Incorporating images of colonial settlement and traces of early Australian modernism in these larger paintings, Binns experiments with the allusive possibilities of patterning. Her appropriation of tapa designs is neither pejorative nor 'merely' decorative-the works remain open-ended and mysterious, throwing up cultural references from the sublime to the banal. In some of the works on paper the newspaper text is clearly readable: fragments of scholarly reviews and obituaries surface underneath the patterns of the Pacific as if demonstrating the obscurity of its colonial history.
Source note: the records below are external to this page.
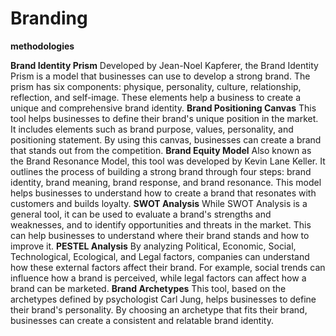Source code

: # Branding

**methodologies**

**Brand Identity Prism**
Developed by Jean-Noel Kapferer, the Brand Identity Prism is a model that businesses can use to develop a strong brand. The prism has six components: physique, personality, culture, relationship, reflection, and self-image. These elements help a business to create a unique and comprehensive brand identity.
**Brand Positioning Canvas**
This tool helps businesses to define their brand's unique position in the market. It includes elements such as brand purpose, values, personality, and positioning statement. By using this canvas, businesses can create a brand that stands out from the competition.
**Brand Equity Model**
Also known as the Brand Resonance Model, this tool was developed by Kevin Lane Keller. It outlines the process of building a strong brand through four steps: brand identity, brand meaning, brand response, and brand resonance. This model helps businesses to understand how to create a brand that resonates with customers and builds loyalty.
**SWOT Analysis**
While SWOT Analysis is a general tool, it can be used to evaluate a brand's strengths and weaknesses, and to identify opportunities and threats in the market. This can help businesses to understand where their brand stands and how to improve it.
**PESTEL Analysis**
By analyzing Political, Economic, Social, Technological, Ecological, and Legal factors, companies can understand how these external factors affect their brand. For example, social trends can influence how a brand is perceived, while legal factors can affect how a brand can be marketed.
**Brand Archetypes**
This tool, based on the archetypes defined by psychologist Carl Jung, helps businesses to define their brand's personality. By choosing an archetype that fits their brand, businesses can create a consistent and relatable brand identity.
Binns' personal iconography floats in amongst these traces too-amongst other things the presence of Vag dens and God's beard refer to her own discoveryof the Pacific and its significance in terms of a sense of personal place.
The title painting of this exhibition , Surfacing in the Pacific, is the boldest and bravest of Binns' explorations into the region . In reworking William Hodges' Tahiti Revisited (1776), a grand and luscious painting from Cook's second voyage, the artist celebrates the romantic vision of the eighteenth century but counters its imperialism with the added content of indigenous visual culture. In Binns' version the floor of the painting is an underlay of tapa patterning, receding into the landscape which is like a perfect exercise in one point perspective, its geometric design (incorporating a stylised Vag dens) resembling the tiled floor of a seventeenth century Dutch interior.
The faithfully rendered colours of Hodges' painting are disturbed by the pale tones of the tapa design and an unearthly yellow sky. The artist has inserted Frank Hinder's Bomber Crash (1940s) into the foreground, replacing
Hodges' awkward and unconvincing pagan idol. The effect is curiously appropriate, and calls up the presence of later imperial conflict in the Pacific-Hinder witnessed the crash while serving with the armed forces in New Guinea.
It is Binns' ability to draw such unlikely themes together in these latest endeavours which is their most compelling aspect. She plays exuberantly with history, experience and art in a way which brings to the surface of these works a sense of lively curiosity as well as a celebration of the sensuality of art-making, all art-making. Working within the politics of a postcolonial Pacific, Binns is less concerned with notions of historical truth than she is with the idea that things are tricky, unresolvable and contradictory.